December 24, 1895—It required hundreds of laborers over six years, but now George Vanderbilt was ready to unwrap a most unusual sight for his family in time for Christmas—a house that not only leaves mouths ajar in our time, but, even more surprisingly, in his own, when robber barons engaged in what sociologist Thorstein Veblen called “conspicuous consumption.”

Over the years, before I finally had the chance to see this vast Asheville, N.C. estate for myself, I heard two major hints about the grandiosity of The Biltmore:

1) Local scapegrace Thomas Wolfe noted, in his debut (and still bestselling) novel, Look Homeward, Angel: “Several rich men from the North had established hunting lodges in the hills, and one of them had bought huge areas of mountain land and, with an army of imported architects, carpenters and masons, was planning the greatest country estate in America—something in limestone, with pitched slate roofs, and one hundred and eighty-three rooms. It was modeled on the chateau at Blois.” Unfortunately, when I was a teenager I didn’t have a clue what Wolfe was referring to—though most of his readers in 1929 would need few if any such hints. In fact, I didn’t figure out what he meant until I was past 50, when I actually visited The Biltmore.

2) Over 20 years ago, visiting the Vanderbilt Mansion in Hyde Park, N.Y. (owned by George’s older brother Frederick), I marveled at its size to a tour guide. “Actually, it’s more like a bungalow compared with The Biltmore,” he told me.

Six weeks ago, after touring The Biltmore, I decided that the Vanderbilt Mansion guide might have exaggerated the difference between the two, but not by all that much.

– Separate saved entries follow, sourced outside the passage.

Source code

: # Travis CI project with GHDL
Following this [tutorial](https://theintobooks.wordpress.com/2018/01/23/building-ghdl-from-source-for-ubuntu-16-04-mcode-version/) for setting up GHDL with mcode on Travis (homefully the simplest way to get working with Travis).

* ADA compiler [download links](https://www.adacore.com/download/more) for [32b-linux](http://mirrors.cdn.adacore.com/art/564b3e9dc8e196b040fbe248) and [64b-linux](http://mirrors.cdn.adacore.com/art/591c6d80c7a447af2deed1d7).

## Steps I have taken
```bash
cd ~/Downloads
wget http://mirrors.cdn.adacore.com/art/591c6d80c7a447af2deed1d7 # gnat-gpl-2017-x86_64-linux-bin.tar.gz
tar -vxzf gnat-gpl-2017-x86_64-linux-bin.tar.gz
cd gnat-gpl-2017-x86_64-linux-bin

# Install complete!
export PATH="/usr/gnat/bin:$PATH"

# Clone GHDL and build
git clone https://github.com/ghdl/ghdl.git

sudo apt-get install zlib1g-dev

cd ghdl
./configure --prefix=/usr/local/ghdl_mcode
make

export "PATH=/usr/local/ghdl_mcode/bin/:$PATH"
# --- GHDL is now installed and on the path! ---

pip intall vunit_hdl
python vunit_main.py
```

One hundred and fifteen years after George Vanderbilt celebrated the Yuletide with his family with a trimmed tree, holiday feasts and a coaching party, they still celebrate Christmas in a very big way at The Biltmore.

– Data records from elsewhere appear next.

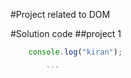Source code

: #Project related to DOM

#Solution code
##project 1
```javascript 
    console.log("kiran");

        ```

Maybe tourists come in the greatest numbers in the summer, but they should consider coming in the last two months of the year, as I did, when shorter nights provide far more photo opportunities of the tree on the front lawn or, as in the accompanying picture I took, of the numerous gaily decorated statues.

At that first Christmastime, the guests at The Biltmore would be as astonished as I was, I’d bet, by the three-mile approach road to the mansion. When you’re driving out of the estate after the sun is down, as I did, you’ll wonder why you’ll get to the end of it, and pray that no creatures are going to dart from the side of the road in front of you.

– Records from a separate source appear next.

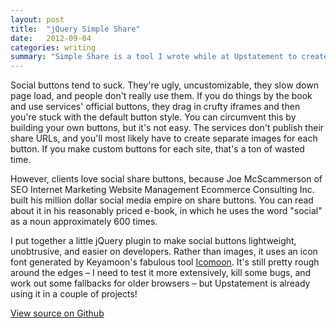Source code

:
 ```yaml
---
layout: post
title:  "jQuery Simple Share"
date:   2012-09-04
categories: writing
summary: "Simple Share is a tool I wrote while at Upstatement to create attractive, customizable social share buttons intended for client work."
---
```


Social buttons tend to suck. They're ugly, uncustomizable, they slow down page load, and people don't really use them. If you do things by the book and use services' official buttons, they drag in crufty iframes and then you're stuck with the default button style. You can circumvent this by building your own buttons, but it's not easy. The services don't publish their share URLs, and you'll most likely have to create separate images for each button. If you make custom buttons for each site, that's a ton of wasted time.

However, clients love social share buttons, because Joe McScammerson of SEO Internet Marketing Website Management Ecommerce Consulting Inc. built his million dollar social media empire on share buttons. You can read about it in his reasonably priced e-book, in which he uses the word "social" as a noun approximately 600 times.

I put together a little jQuery plugin to make social buttons lightweight, unobtrusive, and easier on developers. Rather than images, it uses an icon font generated by Keyamoon's fabulous tool [Icomoon](http://icomoon.io). It's still pretty rough around the edges – I need to test it more extensively, kill some bugs, and work out some fallbacks for older browsers – but Upstatement is already using it in a couple of projects!

[View source on Github](https://github.com/arizzitano/simple-share)

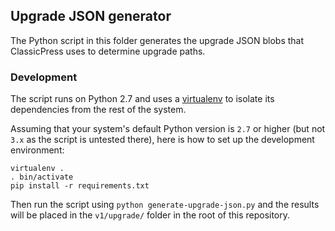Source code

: ## Upgrade JSON generator

The Python script in this folder generates the upgrade JSON blobs that
ClassicPress uses to determine upgrade paths.

### Development

The script runs on Python 2.7 and uses a
[virtualenv](https://virtualenv.pypa.io/en/stable/)
to isolate its dependencies from the rest of the system.

Assuming that your system's default Python version is `2.7` or higher (but not
`3.x` as the script is untested there), here is how to set up the development
environment:

```
virtualenv .
. bin/activate
pip install -r requirements.txt
```

Then run the script using `python generate-upgrade-json.py` and the results
will be placed in the `v1/upgrade/` folder in the root of this repository.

But when you’re entering—well, that’s another story. The road, like the rest of the grounds, was designed by Frederick Law Olmsted, then nearing the end of an illustrious career, but wanting to go out with a bang.

“I call it ‘the WOW factor,” a Biltmore tourist told me about the approach road. But Olmsted called it ‘building anticipation.’”

Whatever you call it, it works. “Hasn’t Olmsted done wonders with the approach road?” wrote architect Richard Morris Hunt to George Vanderbilt in 1892. “ It alone will give him lasting fame.”

Given Olmsted’s work on Central Park, that might be stretching matters. But there was little doubt that, like the rest of the property, it was awe-inspiring.

It seemed richly appropriate that George Vanderbilt’s portrait hangs over the entrance to the library, because books formed the bedrock of his considerable intellectual tastes from early on. He would accompany his father into London on bookbuying trips even as a youngster, and by the time he was done even the Biltmore’s walnut shelves could contain only less than half of his 23,000-volume collection.

Vanderbilt appears as an aesthete in the John Singer Sargent portrait. He certainly doesn’t have the hardened look that his father and grandfather (the original family fortune builder, Cornelius “Commodore” Vanderbilt) possessed. He reminded me of Lewis Raycie, the young American whose taste in art run counter both to his father and contemporary taste, in Edith Wharton’s novella “False Dawn.”

Wharton had another person in mind when writing this initial segment of her Old New York quartet of novellas—James Jackson Jarves, who collected works of art by underappreciated Italian painters of the Renaissance. Both Vanderbilt—who, unlike his brothers, did not go into the family business (he ran The Biltmore as a self-sustaining unit)—was just the kind of connoisseur with elevated tastes that Wharton would have appreciated.

I wasn’t surprised, then, to find out that Wharton was a childhood friend of Vanderbilt’s wife who spent considerable time at the mansion; and that, in fact, a decade later, she was there to witness George and Edith Vanderbilt distributing presents, in the huge Biltmore banquet hall, to 350 workers on their estate.